(THE PROBLEM) Begin at the line containing "In Part 1, I" and copy each line exactly through the end of the records, leaving out what comes before.

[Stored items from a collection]
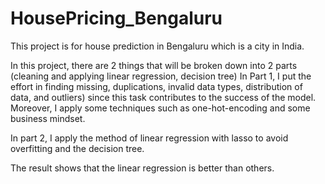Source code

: # HousePricing_Bengaluru
This project is for house prediction in Bengaluru which is a city in India. 

In this project, there are 2 things that will be broken down into 2 parts (cleaning and applying linear regression, decision tree)
In Part 1, I put the effort in finding missing, duplications, invalid data types, distribution of data, and outliers) since this task contributes to the success of the model. Moreover, I apply some techniques such as one-hot-encoding and some business mindset.

In part 2, I apply the method of linear regression with lasso to avoid overfitting and the decision tree. 

The result shows that the linear regression is better than others.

(EXERCISE RESPONSE)
In Part 1, I put the effort in finding missing, duplications, invalid data types, distribution of data, and outliers) since this task contributes to the success of the model. Moreover, I apply some techniques such as one-hot-encoding and some business mindset.

In part 2, I apply the method of linear regression with lasso to avoid overfitting and the decision tree. 

The result shows that the linear regression is better than others.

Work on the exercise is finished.